▸ Work to complete:
Below is a block of entries; repeat exactly the lines starting at the line that contains "that is, we" and ending at the line that contains "The C core provides", both included.

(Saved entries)
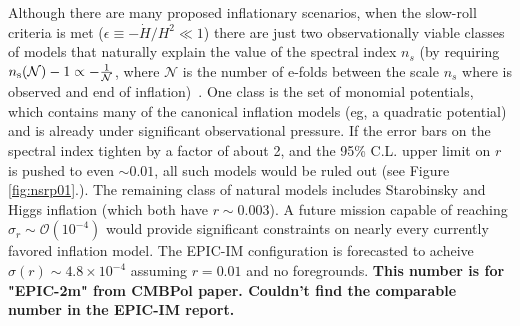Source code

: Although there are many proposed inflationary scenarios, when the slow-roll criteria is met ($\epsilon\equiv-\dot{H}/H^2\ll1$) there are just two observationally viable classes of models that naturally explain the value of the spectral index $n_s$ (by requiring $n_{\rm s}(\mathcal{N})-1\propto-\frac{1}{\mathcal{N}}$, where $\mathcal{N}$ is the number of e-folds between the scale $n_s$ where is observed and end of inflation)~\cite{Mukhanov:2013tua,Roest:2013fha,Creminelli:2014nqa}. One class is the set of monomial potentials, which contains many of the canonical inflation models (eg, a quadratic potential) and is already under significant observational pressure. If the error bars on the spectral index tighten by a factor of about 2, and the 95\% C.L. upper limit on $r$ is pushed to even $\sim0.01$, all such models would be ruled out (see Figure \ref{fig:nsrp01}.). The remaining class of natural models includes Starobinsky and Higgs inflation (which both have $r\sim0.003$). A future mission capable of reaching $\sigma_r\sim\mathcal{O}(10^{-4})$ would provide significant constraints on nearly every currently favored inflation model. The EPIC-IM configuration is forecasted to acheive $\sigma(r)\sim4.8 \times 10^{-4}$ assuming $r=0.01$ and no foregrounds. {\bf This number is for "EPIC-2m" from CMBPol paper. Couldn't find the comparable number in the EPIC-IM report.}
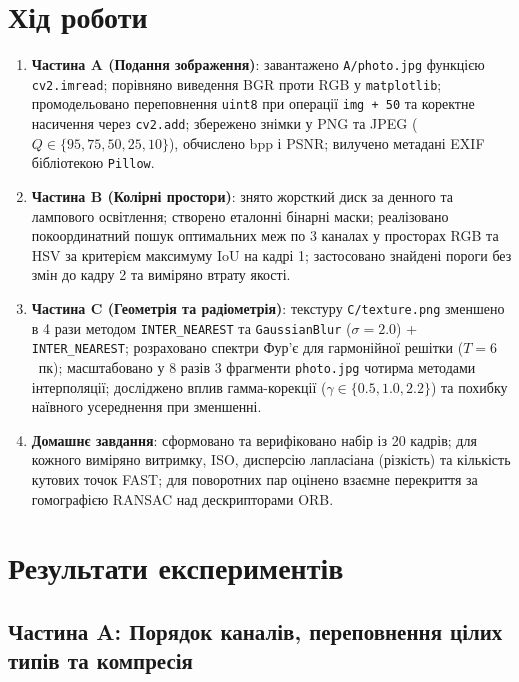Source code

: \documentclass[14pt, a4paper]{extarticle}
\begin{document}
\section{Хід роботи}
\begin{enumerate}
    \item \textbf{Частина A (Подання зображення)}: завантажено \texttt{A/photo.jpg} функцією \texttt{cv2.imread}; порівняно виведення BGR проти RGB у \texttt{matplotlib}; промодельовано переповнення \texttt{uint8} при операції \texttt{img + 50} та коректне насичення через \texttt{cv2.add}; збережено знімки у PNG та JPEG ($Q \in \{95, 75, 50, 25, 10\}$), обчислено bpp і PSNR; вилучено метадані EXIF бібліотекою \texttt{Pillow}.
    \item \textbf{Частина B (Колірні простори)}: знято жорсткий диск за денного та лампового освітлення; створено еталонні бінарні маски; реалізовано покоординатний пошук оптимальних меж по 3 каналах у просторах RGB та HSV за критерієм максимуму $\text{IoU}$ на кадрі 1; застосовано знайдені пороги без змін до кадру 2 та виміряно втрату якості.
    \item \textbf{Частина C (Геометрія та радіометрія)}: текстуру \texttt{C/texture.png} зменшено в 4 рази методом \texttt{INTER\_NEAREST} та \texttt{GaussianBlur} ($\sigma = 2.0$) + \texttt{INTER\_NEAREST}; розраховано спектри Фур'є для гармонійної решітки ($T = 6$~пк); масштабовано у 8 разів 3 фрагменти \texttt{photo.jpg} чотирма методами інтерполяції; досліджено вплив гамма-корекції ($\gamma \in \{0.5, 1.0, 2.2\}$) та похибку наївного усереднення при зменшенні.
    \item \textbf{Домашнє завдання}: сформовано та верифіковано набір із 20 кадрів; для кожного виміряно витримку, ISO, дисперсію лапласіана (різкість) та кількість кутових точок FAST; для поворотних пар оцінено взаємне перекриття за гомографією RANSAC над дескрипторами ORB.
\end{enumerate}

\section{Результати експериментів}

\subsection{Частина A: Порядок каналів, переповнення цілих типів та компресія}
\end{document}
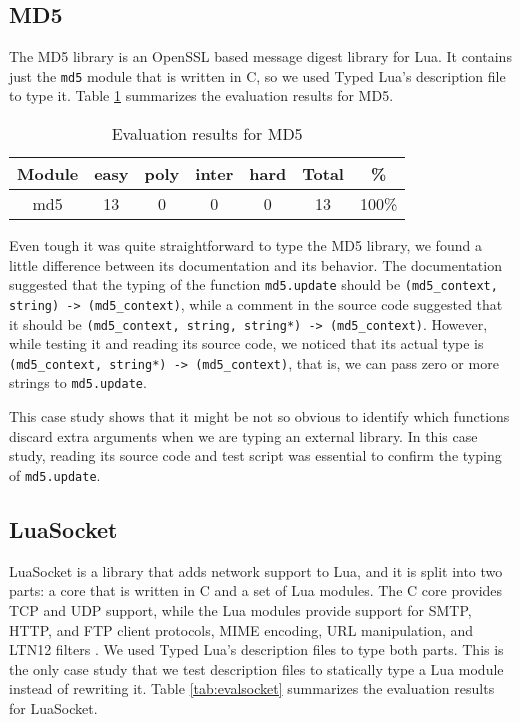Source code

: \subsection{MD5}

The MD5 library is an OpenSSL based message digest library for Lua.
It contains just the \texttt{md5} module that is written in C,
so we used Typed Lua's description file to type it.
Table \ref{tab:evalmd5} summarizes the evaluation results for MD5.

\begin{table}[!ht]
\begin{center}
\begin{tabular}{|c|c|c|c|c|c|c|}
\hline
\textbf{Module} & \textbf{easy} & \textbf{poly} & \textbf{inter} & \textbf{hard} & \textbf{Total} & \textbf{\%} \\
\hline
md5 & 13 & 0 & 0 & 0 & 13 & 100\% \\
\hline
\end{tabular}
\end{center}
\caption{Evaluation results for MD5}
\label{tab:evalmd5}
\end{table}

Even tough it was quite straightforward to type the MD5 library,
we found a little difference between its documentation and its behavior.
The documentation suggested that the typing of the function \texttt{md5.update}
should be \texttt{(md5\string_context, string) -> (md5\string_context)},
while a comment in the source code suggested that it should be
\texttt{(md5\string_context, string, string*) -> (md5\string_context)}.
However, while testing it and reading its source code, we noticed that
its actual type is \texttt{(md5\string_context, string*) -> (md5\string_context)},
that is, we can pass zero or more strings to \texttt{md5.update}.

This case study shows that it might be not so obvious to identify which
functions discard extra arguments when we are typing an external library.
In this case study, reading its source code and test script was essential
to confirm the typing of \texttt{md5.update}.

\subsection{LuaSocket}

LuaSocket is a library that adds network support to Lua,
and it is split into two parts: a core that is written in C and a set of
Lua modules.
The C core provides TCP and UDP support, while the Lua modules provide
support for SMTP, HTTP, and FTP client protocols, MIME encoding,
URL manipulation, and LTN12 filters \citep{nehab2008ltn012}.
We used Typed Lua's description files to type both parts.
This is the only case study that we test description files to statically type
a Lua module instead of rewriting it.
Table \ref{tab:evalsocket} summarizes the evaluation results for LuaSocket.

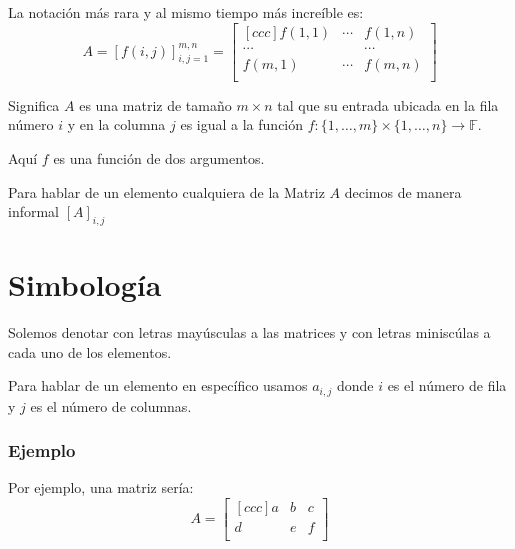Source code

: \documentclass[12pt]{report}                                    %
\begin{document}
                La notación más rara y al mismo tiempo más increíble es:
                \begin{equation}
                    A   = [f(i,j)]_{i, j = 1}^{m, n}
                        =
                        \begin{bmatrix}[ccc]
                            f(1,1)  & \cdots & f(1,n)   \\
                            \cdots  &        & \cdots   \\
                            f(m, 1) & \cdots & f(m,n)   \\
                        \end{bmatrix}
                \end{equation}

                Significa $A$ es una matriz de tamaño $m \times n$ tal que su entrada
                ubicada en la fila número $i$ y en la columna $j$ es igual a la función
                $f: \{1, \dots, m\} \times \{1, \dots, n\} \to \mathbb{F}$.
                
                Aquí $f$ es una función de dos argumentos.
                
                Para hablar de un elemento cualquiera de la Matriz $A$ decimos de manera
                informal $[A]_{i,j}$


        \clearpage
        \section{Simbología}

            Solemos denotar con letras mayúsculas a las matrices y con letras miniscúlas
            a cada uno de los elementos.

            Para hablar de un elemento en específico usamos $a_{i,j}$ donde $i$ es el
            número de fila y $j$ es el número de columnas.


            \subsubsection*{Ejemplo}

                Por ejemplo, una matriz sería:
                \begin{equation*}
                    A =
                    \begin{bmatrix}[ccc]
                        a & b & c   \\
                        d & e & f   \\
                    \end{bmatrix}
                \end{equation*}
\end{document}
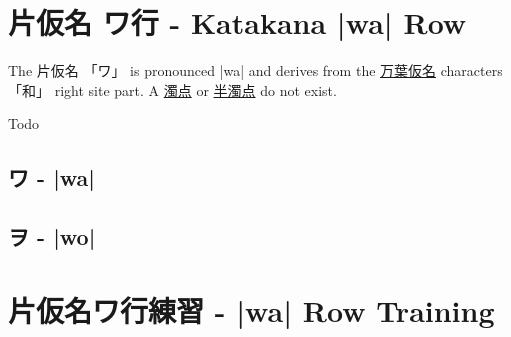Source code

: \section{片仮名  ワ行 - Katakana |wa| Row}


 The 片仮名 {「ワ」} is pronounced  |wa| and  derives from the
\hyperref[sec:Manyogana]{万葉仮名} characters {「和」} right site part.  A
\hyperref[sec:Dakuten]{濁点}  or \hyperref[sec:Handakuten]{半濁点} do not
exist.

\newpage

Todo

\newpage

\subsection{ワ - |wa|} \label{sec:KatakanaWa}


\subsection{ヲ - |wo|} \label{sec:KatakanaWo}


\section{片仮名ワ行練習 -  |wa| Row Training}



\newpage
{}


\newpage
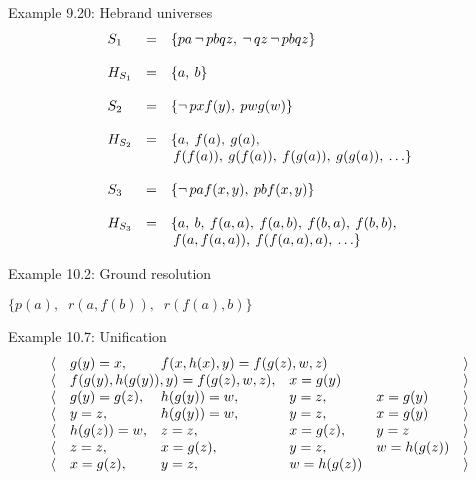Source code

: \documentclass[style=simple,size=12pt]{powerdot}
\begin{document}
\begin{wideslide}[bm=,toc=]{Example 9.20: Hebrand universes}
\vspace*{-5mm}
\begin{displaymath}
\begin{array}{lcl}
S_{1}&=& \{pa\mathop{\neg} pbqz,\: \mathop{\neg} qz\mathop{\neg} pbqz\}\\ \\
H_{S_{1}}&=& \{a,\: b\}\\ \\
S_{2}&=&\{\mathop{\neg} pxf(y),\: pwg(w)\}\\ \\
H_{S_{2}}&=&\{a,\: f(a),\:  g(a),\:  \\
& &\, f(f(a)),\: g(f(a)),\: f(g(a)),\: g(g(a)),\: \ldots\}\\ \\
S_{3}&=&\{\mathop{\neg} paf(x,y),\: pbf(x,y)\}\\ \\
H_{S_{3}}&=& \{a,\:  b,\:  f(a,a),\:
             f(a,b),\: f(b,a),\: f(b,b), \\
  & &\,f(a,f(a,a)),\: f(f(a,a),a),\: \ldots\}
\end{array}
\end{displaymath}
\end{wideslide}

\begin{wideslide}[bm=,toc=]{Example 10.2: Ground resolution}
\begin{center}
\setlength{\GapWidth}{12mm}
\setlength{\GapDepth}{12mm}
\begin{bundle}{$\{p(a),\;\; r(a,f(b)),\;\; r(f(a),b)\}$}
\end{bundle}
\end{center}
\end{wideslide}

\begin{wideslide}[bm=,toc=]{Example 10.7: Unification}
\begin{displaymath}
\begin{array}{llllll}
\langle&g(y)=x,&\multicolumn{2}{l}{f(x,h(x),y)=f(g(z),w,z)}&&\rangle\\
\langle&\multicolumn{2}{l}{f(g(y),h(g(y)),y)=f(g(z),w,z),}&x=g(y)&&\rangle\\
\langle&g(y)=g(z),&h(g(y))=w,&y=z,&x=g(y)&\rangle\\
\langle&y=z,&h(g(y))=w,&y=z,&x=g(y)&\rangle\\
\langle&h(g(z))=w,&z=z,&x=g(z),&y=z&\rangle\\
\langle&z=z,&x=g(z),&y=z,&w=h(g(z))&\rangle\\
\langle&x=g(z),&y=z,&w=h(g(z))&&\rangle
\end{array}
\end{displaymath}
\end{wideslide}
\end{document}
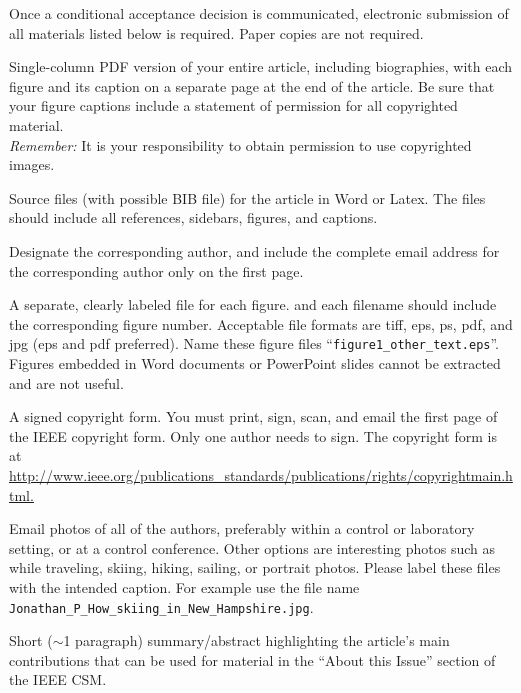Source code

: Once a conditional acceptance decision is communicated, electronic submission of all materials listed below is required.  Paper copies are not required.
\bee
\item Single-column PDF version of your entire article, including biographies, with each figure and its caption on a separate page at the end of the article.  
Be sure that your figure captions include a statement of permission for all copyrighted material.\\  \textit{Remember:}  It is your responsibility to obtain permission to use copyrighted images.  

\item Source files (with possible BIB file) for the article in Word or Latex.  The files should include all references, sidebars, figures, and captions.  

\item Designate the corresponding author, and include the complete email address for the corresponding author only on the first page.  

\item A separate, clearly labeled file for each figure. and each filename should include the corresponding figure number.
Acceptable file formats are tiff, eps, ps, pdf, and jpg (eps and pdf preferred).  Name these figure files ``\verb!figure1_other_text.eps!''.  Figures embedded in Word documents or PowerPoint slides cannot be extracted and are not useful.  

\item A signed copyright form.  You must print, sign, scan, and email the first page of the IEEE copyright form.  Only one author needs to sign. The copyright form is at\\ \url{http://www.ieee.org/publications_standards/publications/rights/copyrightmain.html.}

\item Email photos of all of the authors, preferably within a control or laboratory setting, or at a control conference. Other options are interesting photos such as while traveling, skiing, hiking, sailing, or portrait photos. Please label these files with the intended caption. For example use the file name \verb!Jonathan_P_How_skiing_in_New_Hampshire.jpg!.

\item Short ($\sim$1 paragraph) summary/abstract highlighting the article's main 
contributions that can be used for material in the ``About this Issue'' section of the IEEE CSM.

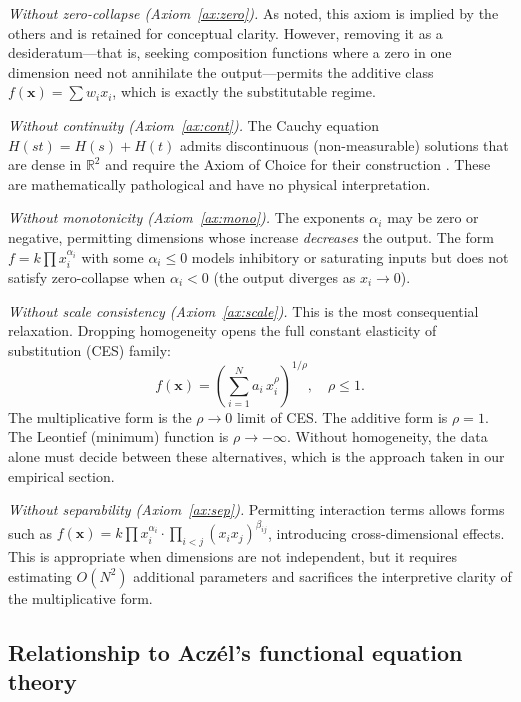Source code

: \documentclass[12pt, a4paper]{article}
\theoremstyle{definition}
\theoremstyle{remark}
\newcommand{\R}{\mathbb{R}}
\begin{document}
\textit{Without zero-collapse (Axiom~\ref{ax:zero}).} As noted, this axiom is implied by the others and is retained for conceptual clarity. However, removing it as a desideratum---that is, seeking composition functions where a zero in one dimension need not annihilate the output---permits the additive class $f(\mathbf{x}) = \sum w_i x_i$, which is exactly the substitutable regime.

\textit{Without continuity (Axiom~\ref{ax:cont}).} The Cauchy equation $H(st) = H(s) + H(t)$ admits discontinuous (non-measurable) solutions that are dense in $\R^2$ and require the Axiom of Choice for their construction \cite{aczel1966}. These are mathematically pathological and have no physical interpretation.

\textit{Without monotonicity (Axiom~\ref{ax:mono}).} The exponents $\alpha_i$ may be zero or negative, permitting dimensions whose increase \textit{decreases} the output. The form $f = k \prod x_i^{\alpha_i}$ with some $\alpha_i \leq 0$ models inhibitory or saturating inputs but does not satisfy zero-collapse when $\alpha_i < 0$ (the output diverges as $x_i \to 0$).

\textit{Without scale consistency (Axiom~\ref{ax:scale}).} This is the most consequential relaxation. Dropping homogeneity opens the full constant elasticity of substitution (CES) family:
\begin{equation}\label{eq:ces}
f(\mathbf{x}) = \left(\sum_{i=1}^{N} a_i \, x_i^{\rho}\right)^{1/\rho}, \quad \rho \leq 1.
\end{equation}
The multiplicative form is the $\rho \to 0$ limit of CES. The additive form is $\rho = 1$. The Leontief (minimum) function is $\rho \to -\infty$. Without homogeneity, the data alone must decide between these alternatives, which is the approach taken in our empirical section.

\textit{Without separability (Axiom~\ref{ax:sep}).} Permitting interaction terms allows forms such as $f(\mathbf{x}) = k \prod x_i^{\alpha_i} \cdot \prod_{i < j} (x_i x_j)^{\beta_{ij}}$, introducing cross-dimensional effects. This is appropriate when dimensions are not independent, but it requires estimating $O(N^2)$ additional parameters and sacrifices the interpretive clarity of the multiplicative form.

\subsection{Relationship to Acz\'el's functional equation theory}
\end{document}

▸ Task response:
that is, we can pass zero or more strings to \texttt{md5.update}.

This case study shows that it might be not so obvious to identify which
functions discard extra arguments when we are typing an external library.
In this case study, reading its source code and test script was essential
to confirm the typing of \texttt{md5.update}.

\subsection{LuaSocket}

LuaSocket is a library that adds network support to Lua,
and it is split into two parts: a core that is written in C and a set of
Lua modules.
The C core provides TCP and UDP support, while the Lua modules provide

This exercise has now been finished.